The Cottage Wick Street House is a Grade II* listed building in the Stroud local planning authority area, England. First listed on 21 October 1955. Residential house. 1 related planning application.

The Cottage Wick Street House

WRENN ID
lapsed-brick-bittern
Grade
II*
Local Planning Authority
Stroud
Country
England
Date first listed
21 October 1955
Type
Residential house
Source
Historic England listing

Description

The Cottage Wick Street House is a large, detached house dated 1633, with inscriptions over the door indicating George Fletcher's involvement. Subsequent modifications have occurred over time. The house is constructed of limestone ashlar with stone slate roofs. It was originally designed with an L-shaped plan, but the re-entrant angle was later filled, creating a square overall layout.
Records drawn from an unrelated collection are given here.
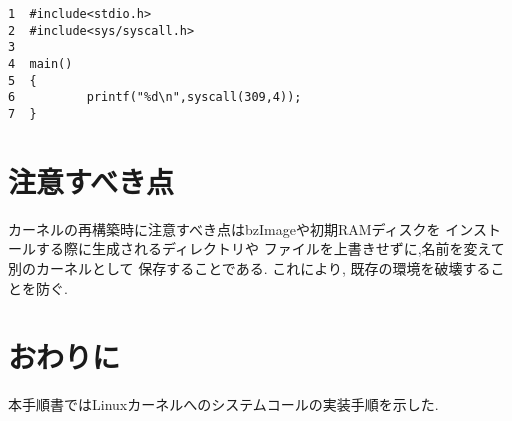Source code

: \documentclass[12pt]{jsarticle}
\begin{document}
\begin{verbatim}
1  #include<stdio.h>
2  #include<sys/syscall.h>
3  
4  main()
5  {
6          printf("%d\n",syscall(309,4));
7  }
\end{verbatim}



\section{注意すべき点}
カーネルの再構築時に注意すべき点はbzImageや初期RAMディスクを
インストールする際に生成されるディレクトリや
ファイルを上書きせずに,名前を変えて別のカーネルとして
保存することである.
これにより,
既存の環境を破壊することを防ぐ.
\section{おわりに}
本手順書ではLinuxカーネルへのシステムコールの実装手順を示した.
\end{document}
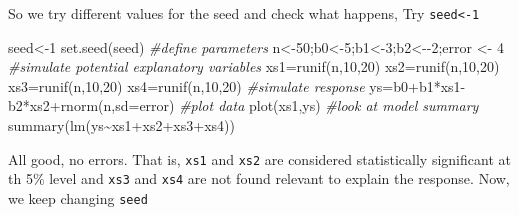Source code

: \documentclass[
]{book}
\newenvironment{Shaded}{\begin{snugshade}}{\end{snugshade}}
\newcommand{\AttributeTok}[1]{\textcolor[rgb]{0.77,0.63,0.00}{#1}}
\newcommand{\CommentTok}[1]{\textcolor[rgb]{0.56,0.35,0.01}{\textit{#1}}}
\newcommand{\DecValTok}[1]{\textcolor[rgb]{0.00,0.00,0.81}{#1}}
\newcommand{\FunctionTok}[1]{\textcolor[rgb]{0.00,0.00,0.00}{#1}}
\newcommand{\NormalTok}[1]{#1}
\newcommand{\OtherTok}[1]{\textcolor[rgb]{0.56,0.35,0.01}{#1}}
\newcommand{\SpecialCharTok}[1]{\textcolor[rgb]{0.00,0.00,0.00}{#1}}
\begin{document}
So we try different values for the seed and check what happens, Try \texttt{seed\textless{}-1}

\begin{Shaded}
\begin{Highlighting}[]
\NormalTok{seed}\OtherTok{\textless{}{-}}\DecValTok{1}
\FunctionTok{set.seed}\NormalTok{(seed)}
\CommentTok{\#define parameters}
\NormalTok{n}\OtherTok{\textless{}{-}}\DecValTok{50}\NormalTok{;b0}\OtherTok{\textless{}{-}}\DecValTok{5}\NormalTok{;b1}\OtherTok{\textless{}{-}}\DecValTok{3}\NormalTok{;b2}\OtherTok{\textless{}{-}}\SpecialCharTok{{-}}\DecValTok{2}\NormalTok{;error }\OtherTok{\textless{}{-}} \DecValTok{4}
\CommentTok{\#simulate potential explanatory variables}
\NormalTok{xs1}\OtherTok{=}\FunctionTok{runif}\NormalTok{(n,}\DecValTok{10}\NormalTok{,}\DecValTok{20}\NormalTok{)}
\NormalTok{xs2}\OtherTok{=}\FunctionTok{runif}\NormalTok{(n,}\DecValTok{10}\NormalTok{,}\DecValTok{20}\NormalTok{)}
\NormalTok{xs3}\OtherTok{=}\FunctionTok{runif}\NormalTok{(n,}\DecValTok{10}\NormalTok{,}\DecValTok{20}\NormalTok{)}
\NormalTok{xs4}\OtherTok{=}\FunctionTok{runif}\NormalTok{(n,}\DecValTok{10}\NormalTok{,}\DecValTok{20}\NormalTok{)}
\CommentTok{\#simulate response}
\NormalTok{ys}\OtherTok{=}\NormalTok{b0}\SpecialCharTok{+}\NormalTok{b1}\SpecialCharTok{*}\NormalTok{xs1}\SpecialCharTok{{-}}\NormalTok{b2}\SpecialCharTok{*}\NormalTok{xs2}\SpecialCharTok{+}\FunctionTok{rnorm}\NormalTok{(n,}\AttributeTok{sd=}\NormalTok{error)}
\CommentTok{\#plot data}
\FunctionTok{plot}\NormalTok{(xs1,ys)}
\CommentTok{\#look at model summary}
\FunctionTok{summary}\NormalTok{(}\FunctionTok{lm}\NormalTok{(ys}\SpecialCharTok{\textasciitilde{}}\NormalTok{xs1}\SpecialCharTok{+}\NormalTok{xs2}\SpecialCharTok{+}\NormalTok{xs3}\SpecialCharTok{+}\NormalTok{xs4))}
\end{Highlighting}
\end{Shaded}

All good, no errors. That is, \texttt{xs1} and \texttt{xs2} are considered statistically significant at th 5\% level and \texttt{xs3} and \texttt{xs4} are not found relevant to explain the response. Now, we keep changing \texttt{seed}
\end{document}

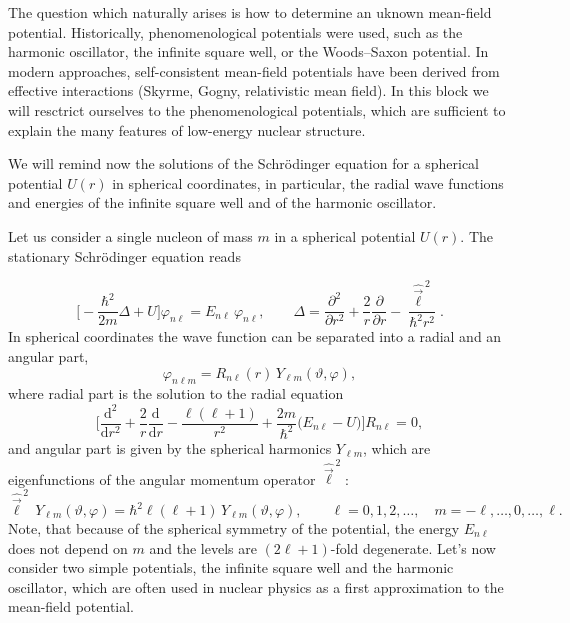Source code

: \documentclass[11pt,a4paper]{article}
\newcommand{\op}[1]{\hat{#1}}
\newcommand{\ud}{\mathrm{d}}
\begin{document}
The question which naturally arises is how to determine an uknown mean-field potential. Historically, phenomenological potentials were used, such as the harmonic oscillator, the infinite square well, or the Woods--Saxon potential. In modern approaches, self-consistent mean-field potentials have been derived from effective interactions (Skyrme, Gogny, relativistic mean field). In this block we will resctrict ourselves to the phenomenological potentials, which are sufficient to explain the many features of low-energy nuclear structure.

We will remind now the solutions of the Schr\"odinger equation for a spherical potential $U(r)$ in spherical coordinates, in particular, the radial wave functions and energies of the infinite square well and of the harmonic oscillator. 

Let us consider a single nucleon of mass $m$ in a spherical potential $U(r)$. 
The stationary Schr\"odinger equation reads

\[
\Big[-\frac{\hbar^2}{2m}\Delta+U\Big]\varphi_{n\ell}=E_{n\ell}\,\varphi_{n\ell},
\qquad
\Delta=\frac{\partial^2}{\partial r^2}+\frac2r\frac{\partial}{\partial r}-\frac{\op{\vec\ell}^{\,2}}{\hbar^2r^2}.
\]
In spherical coordinates the wave function can be separated into a radial and an angular part,
\[
\varphi_{n\ell m}=R_{n\ell}(r)\,Y_{\ell m}(\vartheta,\varphi),
\]
where radial part is the solution to the radial equation
\[
\Big[\frac{\ud^2}{\ud r^2}+\frac2r\frac{\ud}{\ud r}-\frac{\ell(\ell+1)}{r^2}+\frac{2m}{\hbar^2}\big(E_{n\ell}-U\big)\Big]R_{n\ell}=0,
\]
and angular part is given by the spherical harmonics $Y_{\ell m}$, which are eigenfunctions of the angular momentum operator $\op{\vec\ell}^{\,2}$:
\[
\op{\vec\ell}^{\,2}\,Y_{\ell m}(\vartheta,\varphi)=\hbar^2\ell(\ell+1)\,Y_{\ell m}(\vartheta,\varphi),
\qquad \ell=0,1,2,\dots,\quad m=-\ell,\dots,0,\dots,\ell .
\]
Note, that because of the spherical symmetry of the potential, the energy $E_{n\ell}$ does not depend on $m$ and the levels are $(2\ell+1)$-fold degenerate. 
Let's now consider two simple potentials, the infinite square well and the harmonic oscillator, which are often used in nuclear physics as a first approximation to the mean-field potential.
\end{document}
A service wing, now used as a cottage, is attached to the back-right of the main house.

The main house features a central entrance leading to a hall and staircase. The primary reception rooms are located to the left, arranged around a back-to-back fireplace. The front of the building, facing the road, is two stories high with attics, and showcases twin coped gables with a parapet between them. It has three windows, with hollow chamfered recessed mullion casement windows. The ground floor features a three-light window with an additional single light to the left of the arched front door, which has a keyed and rusticated surround, all sitting beneath a continuous moulded string course that extends up and over the door and is returned to the south and west fronts. The first floor has three, two, and three-light windows, and the gables feature two-light windows, all with stopped hoods.

The south-facing return has twin, full-height Cotswold gables, with three-light windows on both the ground and first floors, and two-light windows in the gables, mirroring the entrance front. The west front presents a late gable addition, a connecting unit that fills the re-entrant angle of the original “L,” and contains an original stair turret with 3 over 2 over 2-light casements. A main coped gable of the original building features 2 over 3 over 3-light casements, and a two-light window extending to the basement. The stair turret projects beyond the gabled end and features a single over a double lancet window. The north front now has a principal 20th-century entry door and contains casements in a matching style, some dating from the 20th century. A flight of stone steps leads up to the attached cottage. Large ashlar stacks with capping are visible on the left half, with a second stack on the right.

The interior of the main house includes a room to the right of the hall that may contain an earlier spiral staircase. The front parlour has six panels with a guilloche surround, and a fireback dated 1616(?) within an eared architrave featuring a pulvinated frieze and fielded panels with oak leaf enrichment. A drawing room features a large four-centred fire opening with linenfold decoration, a two-panel plaster ceiling with roses, a beam with stop-chamfered spine beams with run-out stops, a shell cupboard and a two-panel door with early 17th-century hinges. The dining room has a two-panel ceiling in plaster with pomegranate motifs, a chamfered beam, two good early panelled doors, an 18th-century fielded panel window seat, a 1930s fireplace set within an old bressummer opening, an arched door leading to the kitchen, and a graffito dating from 1717. One bedroom has an 18th-century fire surround with a fluted keystone, fielded panel sides and a two-panel early door.

The cottage, possibly designed by Detmar Blow, retains some very wide floorboards, up to 750mm across. It is a fine house that has been sensitively treated where modifications or additions have been made.